What can be done about that? Of course, we can write a handler, that will update at least data in active reports on thread/post move/copy. But may be there is another solution?
 
I understand the issue, but I'm not sure what action should be taken exactly. Reports are generally designed to represent a snapshot in time. They represent the content when it was (first) reported. This can be relevant for situations where a post gets edited or, more significantly, where the content gets completely removed.

I don't think attempting to update the report when the content changes (or more generally, when the content's container changes) is really viable. In the longer term, we could look at pulling some details from the content "live", though I'm not a huge fan of this as it seems unintuitive what is "live" and what is "snapshotted". We could look at updating the cache when the content is reported which would allow a workaround (re-report it), but of course that causes issues where older reports lose their context because the version of the content shown isn't as it was. (That can happen now in the inverse direction.)

Thus far, I don't really see a solution I like.
 
They can if they are global moderators.

Of course. I assumed the original post referred to forum moderators who aren't Supermoderators. I think one can make the case that report contents are useful for all staff to see (see being the operative word the op used) regardless if they moderate the particular forum the thread starts in or ends up in. Why not separate permissions for viewing reports and acting on them?
 
Depending on the forum, forum moderators may not be part of the staff.

For example, we have several "company" forums where a representative has limited moderating abilities within just that forum. But they are in no way, associated with the site staff.
 
Depending on the forum, forum moderators may not be part of the staff.

For example, we have several "company" forums where a representative has limited moderating abilities within just that forum. But they are in no way, associated with the site staff.

Matter of semantics really - "staff" can mean different things. One definition of staff includes only paid employees, but the definition I prefer for those who work on a forum is those members of an organization serving only in an auxiliary or advisory capacity on a given project. So regardless of whether or not you consider forum moderators "staff", they do serve on the forum and they could benefit from seeing reports globally to gain information about the behavior of certain members as well as to get a feeling for how issues are to be handled.
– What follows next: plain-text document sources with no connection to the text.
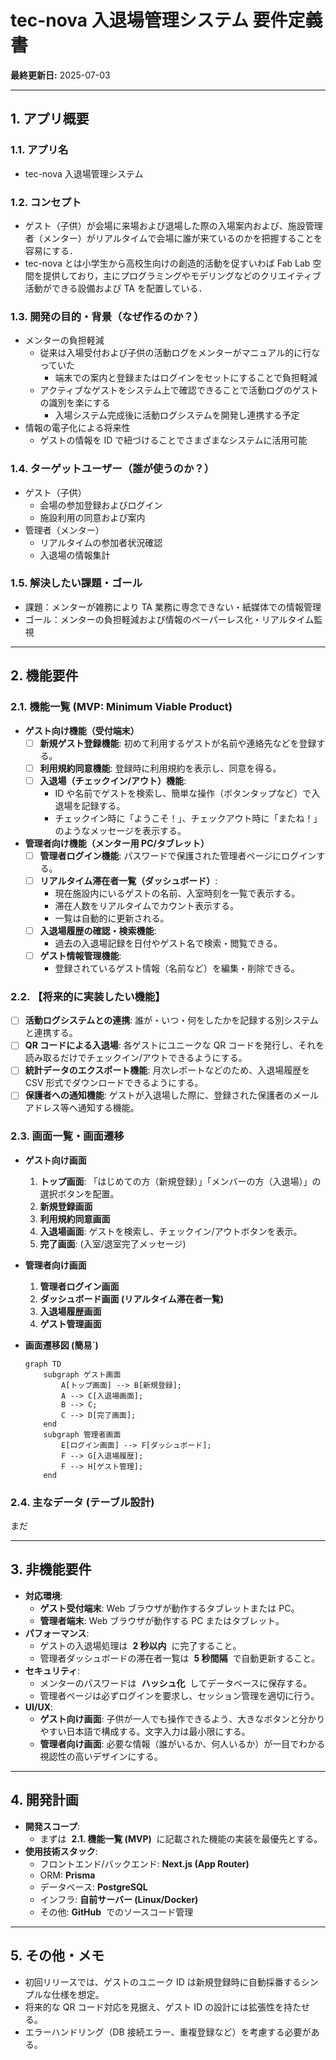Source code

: # tec-nova 入退場管理システム 要件定義書

**最終更新日:** 2025-07-03

---

## 1. アプリ概要

### 1.1. アプリ名

- tec-nova 入退場管理システム

### 1.2. コンセプト

- ゲスト（子供）が会場に来場および退場した際の入場案内および、施設管理者（メンター）がリアルタイムで会場に誰が来ているのかを把握することを容易にする．
- tec-nova とは小学生から高校生向けの創造的活動を促すいわば Fab Lab 空間を提供しており，主にプログラミングやモデリングなどのクリエイティブ活動ができる設備および TA を配置している．

### 1.3. 開発の目的・背景（なぜ作るのか？）

- メンターの負担軽減
  - 従来は入場受付および子供の活動ログをメンターがマニュアル的に行なっていた
    - 端末での案内と登録またはログインをセットにすることで負担軽減
  - アクティブなゲストをシステム上で確認できることで活動ログのゲストの識別を楽にする
    - 入場システム完成後に活動ログシステムを開発し連携する予定
- 情報の電子化による将来性
  - ゲストの情報を ID で紐づけることでさまざまなシステムに活用可能

### 1.4. ターゲットユーザー（誰が使うのか？）

- ゲスト（子供）
  - 会場の参加登録およびログイン
  - 施設利用の同意および案内
- 管理者（メンター）
  - リアルタイムの参加者状況確認
  - 入退場の情報集計

### 1.5. 解決したい課題・ゴール

- 課題：メンターが雑務により TA 業務に専念できない・紙媒体での情報管理
- ゴール：メンターの負担軽減および情報のペーパーレス化・リアルタイム監視

---

## 2. 機能要件

### 2.1. 機能一覧 (MVP: Minimum Viable Product)

- **ゲスト向け機能（受付端末）**
  - [ ] **新規ゲスト登録機能**: 初めて利用するゲストが名前や連絡先などを登録する。
  - [ ] **利用規約同意機能**: 登録時に利用規約を表示し、同意を得る。
  - [ ] **入退場（チェックイン/アウト）機能**:
    - ID や名前でゲストを検索し、簡単な操作（ボタンタップなど）で入退場を記録する。
    - チェックイン時に「ようこそ！」、チェックアウト時に「またね！」のようなメッセージを表示する。
- **管理者向け機能（メンター用 PC/タブレット）**
  - [ ] **管理者ログイン機能**: パスワードで保護された管理者ページにログインする。
  - [ ] **リアルタイム滞在者一覧（ダッシュボード）**:
    - 現在施設内にいるゲストの名前、入室時刻を一覧で表示する。
    - 滞在人数をリアルタイムでカウント表示する。
    - 一覧は自動的に更新される。
  - [ ] **入退場履歴の確認・検索機能**:
    - 過去の入退場記録を日付やゲスト名で検索・閲覧できる。
  - [ ] **ゲスト情報管理機能**:
    - 登録されているゲスト情報（名前など）を編集・削除できる。

### 2.2. 【将来的に実装したい機能】

- [ ] **活動ログシステムとの連携**: 誰が・いつ・何をしたかを記録する別システムと連携する。
- [ ] **QR コードによる入退場**: 各ゲストにユニークな QR コードを発行し、それを読み取るだけでチェックイン/アウトできるようにする。
- [ ] **統計データのエクスポート機能**: 月次レポートなどのため、入退場履歴を CSV 形式でダウンロードできるようにする。
- [ ] **保護者への通知機能**: ゲストが入退場した際に、登録された保護者のメールアドレス等へ通知する機能。

### 2.3. 画面一覧・画面遷移

- **ゲスト向け画面**

  1.  **トップ画面**: 「はじめての方（新規登録）」「メンバーの方（入退場）」の選択ボタンを配置。
  2.  **新規登録画面**
  3.  **利用規約同意画面**
  4.  **入退場画面**: ゲストを検索し、チェックイン/アウトボタンを表示。
  5.  **完了画面**: (入室/退室完了メッセージ)

- **管理者向け画面**

  1.  **管理者ログイン画面**
  2.  **ダッシュボード画面 (リアルタイム滞在者一覧)**
  3.  **入退場履歴画面**
  4.  **ゲスト管理画面**

- **画面遷移図 (簡易`)**
  ```mermaid
  graph TD
      subgraph ゲスト画面
          A[トップ画面] --> B[新規登録];
          A --> C[入退場画面];
          B --> C;
          C --> D[完了画面];
      end
      subgraph 管理者画面
          E[ログイン画面] --> F[ダッシュボード];
          F --> G[入退場履歴];
          F --> H[ゲスト管理];
      end
  ```

### 2.4. 主なデータ (テーブル設計)

まだ

---

## 3. 非機能要件

- **対応環境**:
  - **ゲスト受付端末**: Web ブラウザが動作するタブレットまたは PC。
  - **管理者端末**: Web ブラウザが動作する PC またはタブレット。
- **パフォーマンス**:
  - ゲストの入退場処理は  **2 秒以内**  に完了すること。
  - 管理者ダッシュボードの滞在者一覧は  **5 秒間隔**  で自動更新すること。
- **セキュリティ**:
  - メンターのパスワードは  **ハッシュ化**  してデータベースに保存する。
  - 管理者ページは必ずログインを要求し、セッション管理を適切に行う。
- **UI/UX**:
  - **ゲスト向け画面**: 子供が一人でも操作できるよう、大きなボタンと分かりやすい日本語で構成する。文字入力は最小限にする。
  - **管理者向け画面**: 必要な情報（誰がいるか、何人いるか）が一目でわかる視認性の高いデザインにする。

---

## 4. 開発計画

- **開発スコープ**:
  - まずは  **2.1. 機能一覧 (MVP)**  に記載された機能の実装を最優先とする。
- **使用技術スタック**:
  - フロントエンド/バックエンド: **Next.js (App Router)**
  - ORM: **Prisma**
  - データベース: **PostgreSQL**
  - インフラ: **自前サーバー (Linux/Docker)**
  - その他: **GitHub**  でのソースコード管理

---

## 5. その他・メモ

- 初回リリースでは、ゲストのユニーク ID は新規登録時に自動採番するシンプルな仕様を想定。
- 将来的な QR コード対応を見据え、ゲスト ID の設計には拡張性を持たせる。
- エラーハンドリング（DB 接続エラー、重複登録など）を考慮する必要がある。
My suggestion was to separate permissions for viewing and acting on reports, so you'd still be able to keep some or all of your staff from seeing reports anyway.
 
My suggestion was to separate permissions for viewing and acting on reports, so you'd still be able to keep some or all of your staff from seeing reports anyway.
That's sort of an aside to the issue in question though, because if this were a per node permission, the reported issue still exists.
 
That's sort of an aside to the issue in question though, because if this were a per node permission, the reported issue still exists.
Yeah, sorry about that - I know this isn't the suggestions forum, but the suggestion did stem from the bug report so I posted it here. Feel free to delete it. :)
 
I understand the issue, but I'm not sure what action should be taken exactly. Reports are generally designed to represent a snapshot in time. They represent the content when it was (first) reported. This can be relevant for situations where a post gets edited or, more significantly, where the content gets completely removed.

I can vouch for wanting to keep the reported post completely intact. Plus, if staff wants to see the post itself, they can click the appropriate link and hop right to it, and view the edit history (which shows the revisions). We have a 15 minute edit/delete window, so as far as member editing, not much could happen.

So no, I wouldn't want to see the present behavior changed.